# Best pulled pork recipe



## pg77 (Mar 9, 2017)

Anyone have a good pulled pork recipe? Looking to smoke a butt for the first time along with some ribs this weekend. Never done it. Any and all info would be appreciated.


----------



## geezer (Mar 9, 2017)

Probably best to use the search function for "pork shoulder."

Lots of ways to get it right, even more to screw it up.


----------



## pg77 (Mar 9, 2017)

Haha, thx. That's why I asked. I'm a novice so I'm ripe to screw itmup


----------



## geezer (Mar 9, 2017)

PG77 said:


> Haha, thx. That's why I asked. I'm a novice so I'm ripe to screw itmup


Understood. But getting 14 variations on method might be more confusing than helpful.

Via a search you can absorb info at your own pace. 

Me, I'd brine that Boston butt for 36-48 hours then cook it over hickory at around 225-240 until it hit an internal temp of 203 degrees. Then I'd wrap it up let it rest for an hour or so and pull it apart. It should be tender and juicy. 

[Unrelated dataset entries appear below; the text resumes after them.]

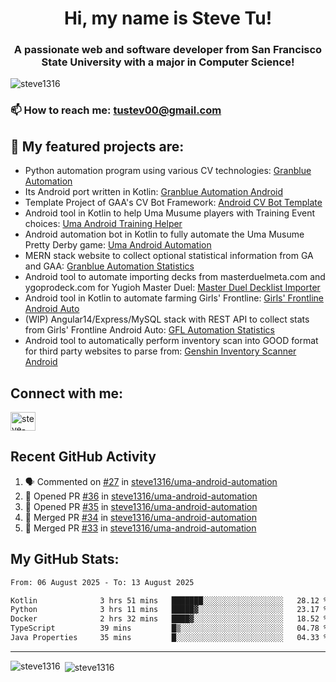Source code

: <h1 align="center">Hi, my name is Steve Tu!</h1>
<h3 align="center">A passionate web and software developer from San Francisco State University with a major in Computer Science!</h3>

<p align="left"> <img src="https://komarev.com/ghpvc/?username=steve1316&label=Profile%20views&color=0e75b6&style=flat" alt="steve1316" /> </p>

### 📫 How to reach me: **tustev00@gmail.com**

## 🔭 My featured projects are:
- Python automation program using various CV technologies: [Granblue Automation](https://github.com/steve1316/granblue-automation-pyautogui)
- Its Android port written in Kotlin: [Granblue Automation Android](https://github.com/steve1316/granblue-automation-android)
- Template Project of GAA's CV Bot Framework: [Android CV Bot Template](https://github.com/steve1316/android-cv-bot-template)
- Android tool in Kotlin to help Uma Musume players with Training Event choices: [Uma Android Training Helper](https://github.com/steve1316/uma-android-training-helper)
- Android automation bot in Kotlin to fully automate the Uma Musume Pretty Derby game: [Uma Android Automation](https://github.com/steve1316/uma-android-automation)
- MERN stack website to collect optional statistical information from GA and GAA: [Granblue Automation Statistics](https://github.com/steve1316/granblue-automation-statistics)
- Android tool to automate importing decks from masterduelmeta.com and ygoprodeck.com for Yugioh Master Duel: [Master Duel Decklist Importer](https://github.com/steve1316/masterduel-android-decklist-importer)
- Android tool in Kotlin to automate farming Girls' Frontline: [Girls' Frontline Android Auto](https://github.com/steve1316/gfl-android-auto)
- (WIP) Angular14/Express/MySQL stack with REST API to collect stats from Girls' Frontline Android Auto: [GFL Automation Statistics](https://github.com/steve1316/gfl-automation-statistics)
- Android tool to automatically perform inventory scan into GOOD format for third party websites to parse from: [Genshin Inventory Scanner Android](https://github.com/steve1316/genshin-inventory-scanner-android)

## Connect with me:

<p align="left">
<a href="https://linkedin.com/in/steve-tu-370ba219b" target="blank"><img align="center" src="https://cdn.jsdelivr.net/npm/simple-icons@3.0.1/icons/linkedin.svg" alt="steve-tu-370ba219b" height="30" width="40" /></a>
</p>

## Recent GitHub Activity

<!--START_SECTION:activity-->
1. 🗣 Commented on [#27](https://github.com/steve1316/uma-android-automation/issues/27) in [steve1316/uma-android-automation](https://github.com/steve1316/uma-android-automation)
2. 💪 Opened PR [#36](https://github.com/steve1316/uma-android-automation/pull/36) in [steve1316/uma-android-automation](https://github.com/steve1316/uma-android-automation)
3. 💪 Opened PR [#35](https://github.com/steve1316/uma-android-automation/pull/35) in [steve1316/uma-android-automation](https://github.com/steve1316/uma-android-automation)
4. 🎉 Merged PR [#34](https://github.com/steve1316/uma-android-automation/pull/34) in [steve1316/uma-android-automation](https://github.com/steve1316/uma-android-automation)
5. 🎉 Merged PR [#33](https://github.com/steve1316/uma-android-automation/pull/33) in [steve1316/uma-android-automation](https://github.com/steve1316/uma-android-automation)
<!--END_SECTION:activity-->

## My GitHub Stats:

<!--START_SECTION:waka-->

```txt
From: 06 August 2025 - To: 13 August 2025

Kotlin              3 hrs 51 mins   ███████░░░░░░░░░░░░░░░░░░   28.12 %
Python              3 hrs 11 mins   █████▓░░░░░░░░░░░░░░░░░░░   23.17 %
Docker              2 hrs 32 mins   ████▓░░░░░░░░░░░░░░░░░░░░   18.52 %
TypeScript          39 mins         █▒░░░░░░░░░░░░░░░░░░░░░░░   04.78 %
Java Properties     35 mins         █░░░░░░░░░░░░░░░░░░░░░░░░   04.33 %
```

<!--END_SECTION:waka-->

---

<p><img align="left" src="https://github-readme-stats.vercel.app/api/top-langs?username=steve1316&show_icons=true&locale=en&layout=compact&theme=radical" alt="steve1316" /></p>

<p>&nbsp;<img align="center" src="https://github-readme-stats.vercel.app/api?username=steve1316&show_icons=true&locale=en&count_private=true&theme=radical" alt="steve1316" /></p>
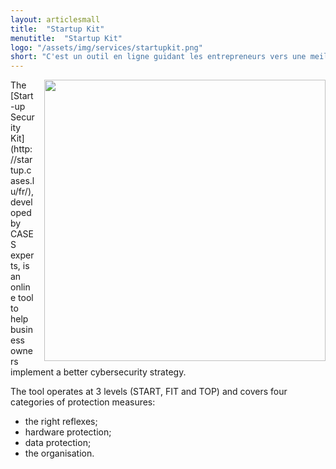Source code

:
 ```yaml
---
layout: articlesmall
title:  "Startup Kit"
menutitle:  "Startup Kit"
logo: "/assets/img/services/startupkit.png"
short: "C'est un outil en ligne guidant les entrepreneurs vers une meilleure stratégie de cybersécurité."
---
```

<img src="{{ 'assets/img/services/startupkit.jpg' | relative_url }}" style="float:right; width:450px; margin-left: 15px;" />
The [Start-up Security Kit](http://startup.cases.lu/fr/), developed by CASES experts, is an online tool to help business owners implement a better cybersecurity strategy. 

The tool operates at 3 levels (START, FIT and TOP) and covers four categories of protection measures:

* the right reflexes;
* hardware protection;
* data protection;
* the organisation.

Pulled the pork butt and sammich March 5 2017 004.



__ geezer
__ Mar 9, 2017


----------



## tropics (Mar 9, 2017)

It would help if you provided more info 

Type of smoker 

I would get a pork butt cook it till it is 200* F internal temp

make a finishing sauce

http://www.smokingmeatforums.com/t/122319/jjs-finishing-sauce-awesome

Your guest will love it

Richie


----------



## pg77 (Mar 9, 2017)

I have a master built pro dual fuel smoker


----------



## klutzyspuds (Mar 9, 2017)

PG,

Looks like the guys have ya covered.  As Geezer said, search for pulled pork or something with pork shoulder, endless info will be at your fingertips.

My personal favorite recipe is my wife's own recipe rub that I rub on the evening before.  I smoke at 225 and run till IT is 195.  I mix a little Capt. Morgan Rum with apple juice and spritz the pork while smoking between IT 100 and 165.  I foil mine at 165-170, and leave till 195, then into a cooler for at least an hour.  Never had a bad one, and all my friends love it.  Just a quick and dirty explanation of mine.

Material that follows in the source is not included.